Task directions: The expected copy holds every entry exactly and none of the pictures.

==== Records shown

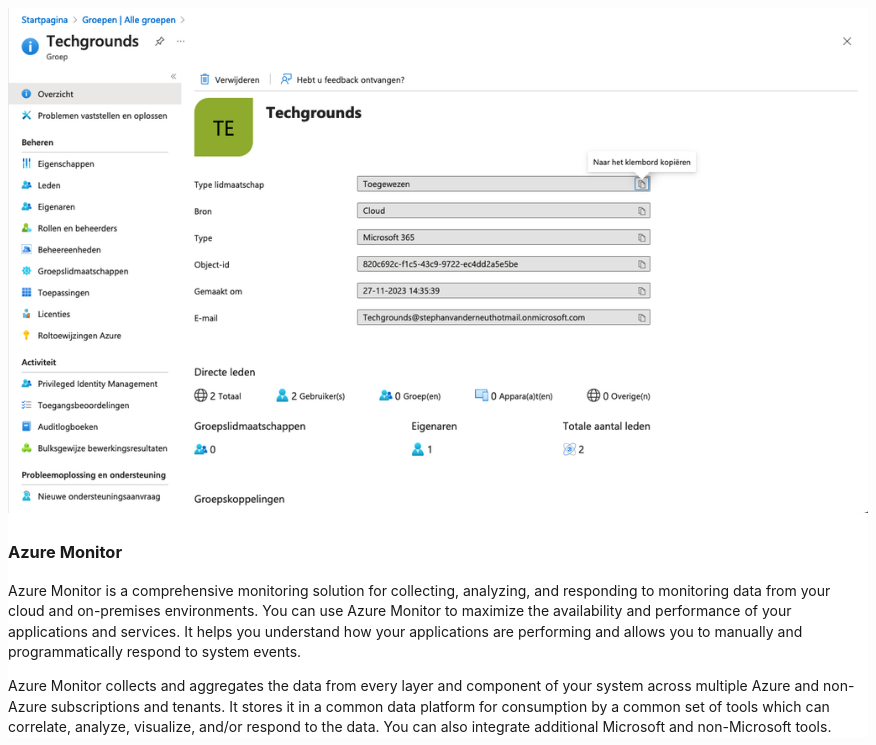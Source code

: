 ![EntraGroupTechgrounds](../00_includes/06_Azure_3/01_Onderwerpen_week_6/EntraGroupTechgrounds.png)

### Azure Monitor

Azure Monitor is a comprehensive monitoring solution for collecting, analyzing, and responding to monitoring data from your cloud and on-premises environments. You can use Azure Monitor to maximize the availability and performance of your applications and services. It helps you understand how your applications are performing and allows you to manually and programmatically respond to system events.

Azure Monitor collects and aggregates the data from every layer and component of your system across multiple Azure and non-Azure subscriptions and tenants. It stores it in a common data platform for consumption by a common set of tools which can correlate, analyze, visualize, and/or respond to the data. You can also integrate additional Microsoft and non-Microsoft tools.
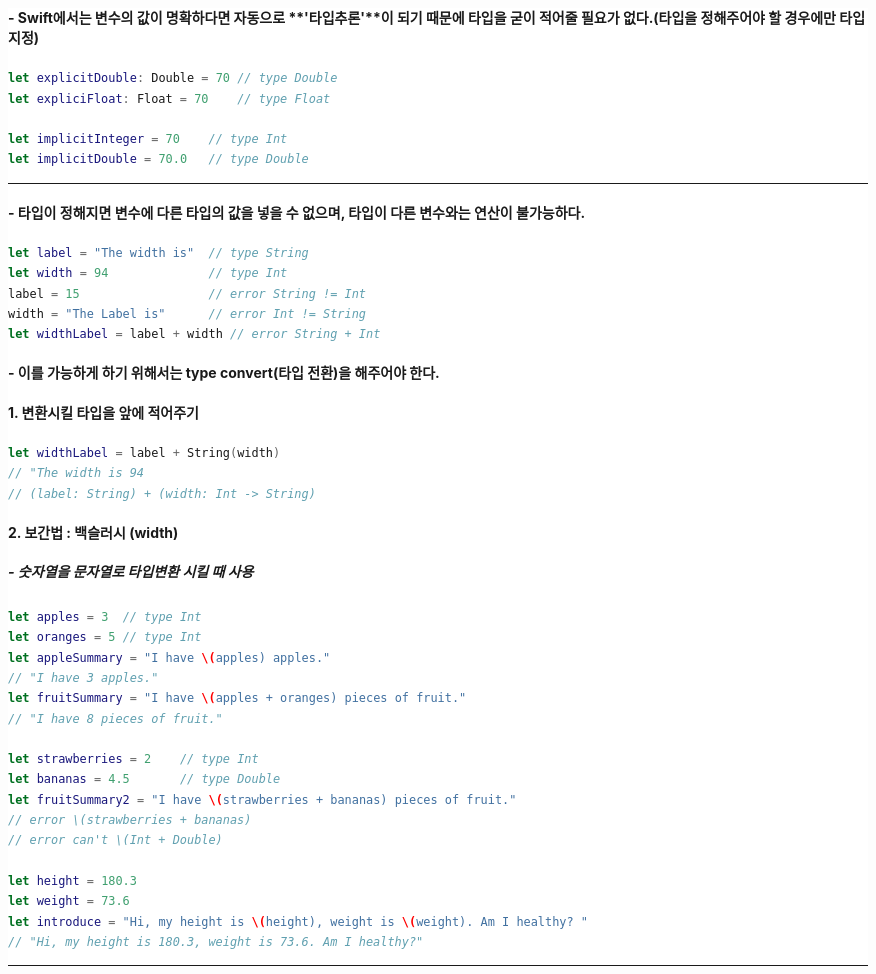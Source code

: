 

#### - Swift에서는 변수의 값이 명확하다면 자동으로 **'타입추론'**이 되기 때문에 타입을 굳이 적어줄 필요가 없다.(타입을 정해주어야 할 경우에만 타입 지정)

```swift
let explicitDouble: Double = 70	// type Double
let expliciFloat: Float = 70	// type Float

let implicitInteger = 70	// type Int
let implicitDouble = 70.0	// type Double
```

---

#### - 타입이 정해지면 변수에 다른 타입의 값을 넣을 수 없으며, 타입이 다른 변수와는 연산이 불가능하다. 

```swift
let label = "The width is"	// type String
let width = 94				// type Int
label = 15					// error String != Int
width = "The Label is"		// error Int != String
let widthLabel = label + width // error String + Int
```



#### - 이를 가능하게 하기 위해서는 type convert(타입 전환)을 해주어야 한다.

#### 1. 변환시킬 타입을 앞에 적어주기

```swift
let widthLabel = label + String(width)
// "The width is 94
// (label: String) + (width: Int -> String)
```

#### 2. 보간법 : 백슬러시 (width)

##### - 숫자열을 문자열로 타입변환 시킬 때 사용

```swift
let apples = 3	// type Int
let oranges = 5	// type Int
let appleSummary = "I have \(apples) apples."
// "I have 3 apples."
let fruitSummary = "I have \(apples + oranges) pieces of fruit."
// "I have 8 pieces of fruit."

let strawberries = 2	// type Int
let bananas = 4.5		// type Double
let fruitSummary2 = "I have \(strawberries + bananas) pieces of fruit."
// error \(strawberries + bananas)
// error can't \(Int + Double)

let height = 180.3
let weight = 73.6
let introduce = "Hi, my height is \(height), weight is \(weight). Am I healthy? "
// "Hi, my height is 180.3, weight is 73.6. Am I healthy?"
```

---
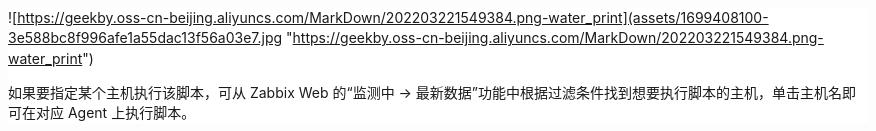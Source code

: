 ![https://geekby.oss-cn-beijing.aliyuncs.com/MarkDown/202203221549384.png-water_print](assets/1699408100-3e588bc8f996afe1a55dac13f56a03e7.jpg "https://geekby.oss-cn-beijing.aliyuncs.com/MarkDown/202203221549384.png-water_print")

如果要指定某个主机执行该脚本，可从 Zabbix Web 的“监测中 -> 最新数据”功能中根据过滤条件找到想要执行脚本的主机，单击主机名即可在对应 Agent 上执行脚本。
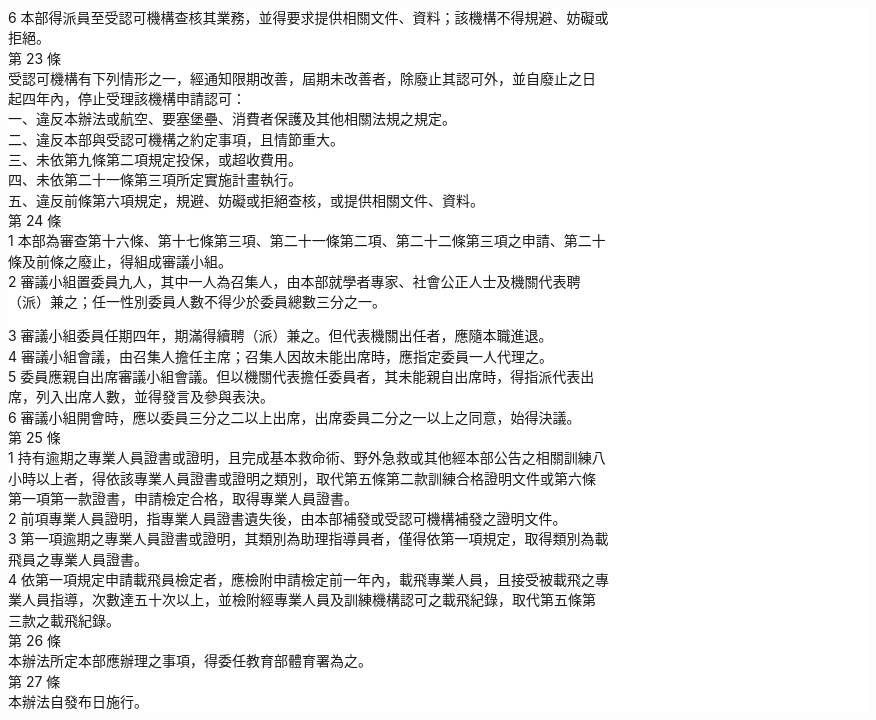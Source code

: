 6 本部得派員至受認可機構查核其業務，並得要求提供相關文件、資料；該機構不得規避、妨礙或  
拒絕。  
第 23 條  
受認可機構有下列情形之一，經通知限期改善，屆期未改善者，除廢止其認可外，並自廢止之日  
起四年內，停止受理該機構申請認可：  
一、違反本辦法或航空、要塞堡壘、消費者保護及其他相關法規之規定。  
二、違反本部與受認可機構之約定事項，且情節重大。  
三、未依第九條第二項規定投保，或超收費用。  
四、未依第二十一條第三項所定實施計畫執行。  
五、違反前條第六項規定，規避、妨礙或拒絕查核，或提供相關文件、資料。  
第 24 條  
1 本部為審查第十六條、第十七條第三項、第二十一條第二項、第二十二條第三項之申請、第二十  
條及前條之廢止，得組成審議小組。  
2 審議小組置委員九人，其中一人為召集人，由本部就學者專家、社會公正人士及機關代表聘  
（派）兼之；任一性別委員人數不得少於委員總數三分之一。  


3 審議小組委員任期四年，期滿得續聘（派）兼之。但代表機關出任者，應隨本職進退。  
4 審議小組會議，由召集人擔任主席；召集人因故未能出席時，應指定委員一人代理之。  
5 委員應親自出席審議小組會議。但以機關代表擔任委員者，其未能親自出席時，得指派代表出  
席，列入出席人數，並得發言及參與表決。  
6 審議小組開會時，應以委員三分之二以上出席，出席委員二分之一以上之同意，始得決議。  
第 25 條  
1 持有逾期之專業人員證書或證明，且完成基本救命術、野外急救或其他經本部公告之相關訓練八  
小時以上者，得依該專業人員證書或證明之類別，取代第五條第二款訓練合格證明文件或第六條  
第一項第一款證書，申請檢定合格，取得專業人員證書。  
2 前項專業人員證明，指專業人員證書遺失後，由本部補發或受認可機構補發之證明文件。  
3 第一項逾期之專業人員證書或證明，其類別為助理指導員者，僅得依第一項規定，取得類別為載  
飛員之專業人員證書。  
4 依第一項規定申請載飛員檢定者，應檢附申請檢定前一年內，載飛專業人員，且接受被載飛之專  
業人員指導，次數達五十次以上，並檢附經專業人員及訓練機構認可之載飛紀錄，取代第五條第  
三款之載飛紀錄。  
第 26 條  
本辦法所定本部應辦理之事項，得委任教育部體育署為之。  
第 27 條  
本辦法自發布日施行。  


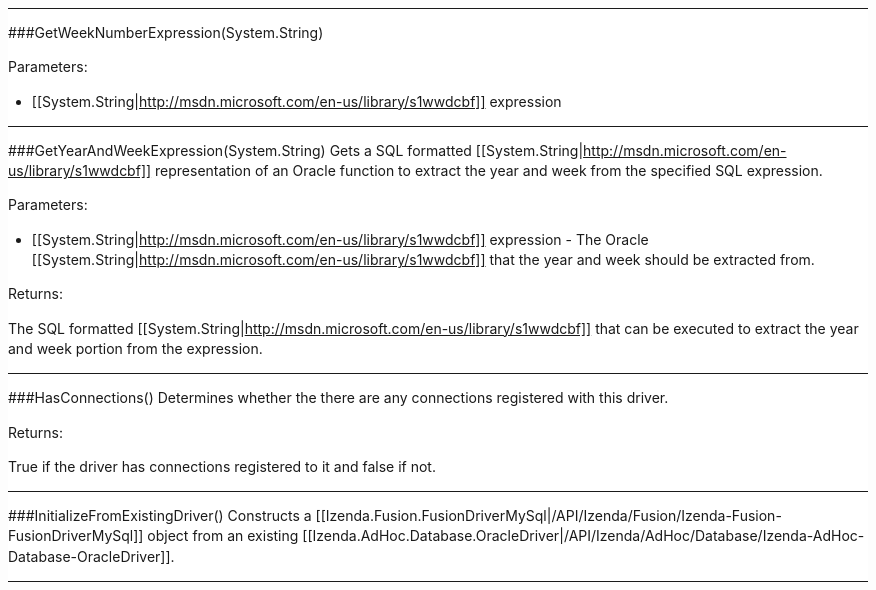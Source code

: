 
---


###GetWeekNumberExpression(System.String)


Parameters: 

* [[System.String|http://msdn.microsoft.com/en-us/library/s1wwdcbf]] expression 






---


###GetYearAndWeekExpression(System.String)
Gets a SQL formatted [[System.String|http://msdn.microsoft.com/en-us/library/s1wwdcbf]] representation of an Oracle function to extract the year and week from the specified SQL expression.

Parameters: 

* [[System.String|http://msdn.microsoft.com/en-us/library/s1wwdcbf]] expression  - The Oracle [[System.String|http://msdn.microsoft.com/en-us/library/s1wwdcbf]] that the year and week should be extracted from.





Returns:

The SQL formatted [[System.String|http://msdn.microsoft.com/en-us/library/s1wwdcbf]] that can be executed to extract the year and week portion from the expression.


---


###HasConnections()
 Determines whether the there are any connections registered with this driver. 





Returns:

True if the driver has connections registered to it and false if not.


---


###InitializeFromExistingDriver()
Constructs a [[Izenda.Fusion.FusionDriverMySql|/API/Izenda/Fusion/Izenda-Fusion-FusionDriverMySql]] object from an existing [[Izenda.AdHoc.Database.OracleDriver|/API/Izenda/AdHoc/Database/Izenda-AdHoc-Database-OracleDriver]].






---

========

Solution to the problem:
Source code

: ![EntraGroupTechgrounds](../00_includes/06_Azure_3/01_Onderwerpen_week_6/EntraGroupTechgrounds.png)

### Azure Monitor

Azure Monitor is a comprehensive monitoring solution for collecting, analyzing, and responding to monitoring data from your cloud and on-premises environments. You can use Azure Monitor to maximize the availability and performance of your applications and services. It helps you understand how your applications are performing and allows you to manually and programmatically respond to system events.

Azure Monitor collects and aggregates the data from every layer and component of your system across multiple Azure and non-Azure subscriptions and tenants. It stores it in a common data platform for consumption by a common set of tools which can correlate, analyze, visualize, and/or respond to the data. You can also integrate additional Microsoft and non-Microsoft tools.
Source code

: 

#### - Swift에서는 변수의 값이 명확하다면 자동으로 **'타입추론'**이 되기 때문에 타입을 굳이 적어줄 필요가 없다.(타입을 정해주어야 할 경우에만 타입 지정)

```swift
let explicitDouble: Double = 70	// type Double
let expliciFloat: Float = 70	// type Float

let implicitInteger = 70	// type Int
let implicitDouble = 70.0	// type Double
```

---

#### - 타입이 정해지면 변수에 다른 타입의 값을 넣을 수 없으며, 타입이 다른 변수와는 연산이 불가능하다. 

```swift
let label = "The width is"	// type String
let width = 94				// type Int
label = 15					// error String != Int
width = "The Label is"		// error Int != String
let widthLabel = label + width // error String + Int
```



#### - 이를 가능하게 하기 위해서는 type convert(타입 전환)을 해주어야 한다.

#### 1. 변환시킬 타입을 앞에 적어주기

```swift
let widthLabel = label + String(width)
// "The width is 94
// (label: String) + (width: Int -> String)
```

#### 2. 보간법 : 백슬러시 (width)

##### - 숫자열을 문자열로 타입변환 시킬 때 사용

```swift
let apples = 3	// type Int
let oranges = 5	// type Int
let appleSummary = "I have \(apples) apples."
// "I have 3 apples."
let fruitSummary = "I have \(apples + oranges) pieces of fruit."
// "I have 8 pieces of fruit."

let strawberries = 2	// type Int
let bananas = 4.5		// type Double
let fruitSummary2 = "I have \(strawberries + bananas) pieces of fruit."
// error \(strawberries + bananas)
// error can't \(Int + Double)

let height = 180.3
let weight = 73.6
let introduce = "Hi, my height is \(height), weight is \(weight). Am I healthy? "
// "Hi, my height is 180.3, weight is 73.6. Am I healthy?"
```

---
Source code

: ![https://geekby.oss-cn-beijing.aliyuncs.com/MarkDown/202203221549384.png-water_print](assets/1699408100-3e588bc8f996afe1a55dac13f56a03e7.jpg "https://geekby.oss-cn-beijing.aliyuncs.com/MarkDown/202203221549384.png-water_print")

如果要指定某个主机执行该脚本，可从 Zabbix Web 的“监测中 -> 最新数据”功能中根据过滤条件找到想要执行脚本的主机，单击主机名即可在对应 Agent 上执行脚本。
Source code

: 6 本部得派員至受認可機構查核其業務，並得要求提供相關文件、資料；該機構不得規避、妨礙或  
拒絕。  
第 23 條  
受認可機構有下列情形之一，經通知限期改善，屆期未改善者，除廢止其認可外，並自廢止之日  
起四年內，停止受理該機構申請認可：  
一、違反本辦法或航空、要塞堡壘、消費者保護及其他相關法規之規定。  
二、違反本部與受認可機構之約定事項，且情節重大。  
三、未依第九條第二項規定投保，或超收費用。  
四、未依第二十一條第三項所定實施計畫執行。  
五、違反前條第六項規定，規避、妨礙或拒絕查核，或提供相關文件、資料。  
第 24 條  
1 本部為審查第十六條、第十七條第三項、第二十一條第二項、第二十二條第三項之申請、第二十  
條及前條之廢止，得組成審議小組。  
2 審議小組置委員九人，其中一人為召集人，由本部就學者專家、社會公正人士及機關代表聘  
（派）兼之；任一性別委員人數不得少於委員總數三分之一。  


3 審議小組委員任期四年，期滿得續聘（派）兼之。但代表機關出任者，應隨本職進退。  
4 審議小組會議，由召集人擔任主席；召集人因故未能出席時，應指定委員一人代理之。  
5 委員應親自出席審議小組會議。但以機關代表擔任委員者，其未能親自出席時，得指派代表出  
席，列入出席人數，並得發言及參與表決。  
6 審議小組開會時，應以委員三分之二以上出席，出席委員二分之一以上之同意，始得決議。  
第 25 條  
1 持有逾期之專業人員證書或證明，且完成基本救命術、野外急救或其他經本部公告之相關訓練八  
小時以上者，得依該專業人員證書或證明之類別，取代第五條第二款訓練合格證明文件或第六條  
第一項第一款證書，申請檢定合格，取得專業人員證書。  
2 前項專業人員證明，指專業人員證書遺失後，由本部補發或受認可機構補發之證明文件。  
3 第一項逾期之專業人員證書或證明，其類別為助理指導員者，僅得依第一項規定，取得類別為載  
飛員之專業人員證書。  
4 依第一項規定申請載飛員檢定者，應檢附申請檢定前一年內，載飛專業人員，且接受被載飛之專  
業人員指導，次數達五十次以上，並檢附經專業人員及訓練機構認可之載飛紀錄，取代第五條第  
三款之載飛紀錄。  
第 26 條  
本辦法所定本部應辦理之事項，得委任教育部體育署為之。  
第 27 條  
本辦法自發布日施行。  


Source code

: 
---


###GetWeekNumberExpression(System.String)


Parameters: 

* [[System.String|http://msdn.microsoft.com/en-us/library/s1wwdcbf]] expression 






---


###GetYearAndWeekExpression(System.String)
Gets a SQL formatted [[System.String|http://msdn.microsoft.com/en-us/library/s1wwdcbf]] representation of an Oracle function to extract the year and week from the specified SQL expression.

Parameters: 

* [[System.String|http://msdn.microsoft.com/en-us/library/s1wwdcbf]] expression  - The Oracle [[System.String|http://msdn.microsoft.com/en-us/library/s1wwdcbf]] that the year and week should be extracted from.





Returns:

The SQL formatted [[System.String|http://msdn.microsoft.com/en-us/library/s1wwdcbf]] that can be executed to extract the year and week portion from the expression.


---


###HasConnections()
 Determines whether the there are any connections registered with this driver. 





Returns:

True if the driver has connections registered to it and false if not.


---


###InitializeFromExistingDriver()
Constructs a [[Izenda.Fusion.FusionDriverMySql|/API/Izenda/Fusion/Izenda-Fusion-FusionDriverMySql]] object from an existing [[Izenda.AdHoc.Database.OracleDriver|/API/Izenda/AdHoc/Database/Izenda-AdHoc-Database-OracleDriver]].






---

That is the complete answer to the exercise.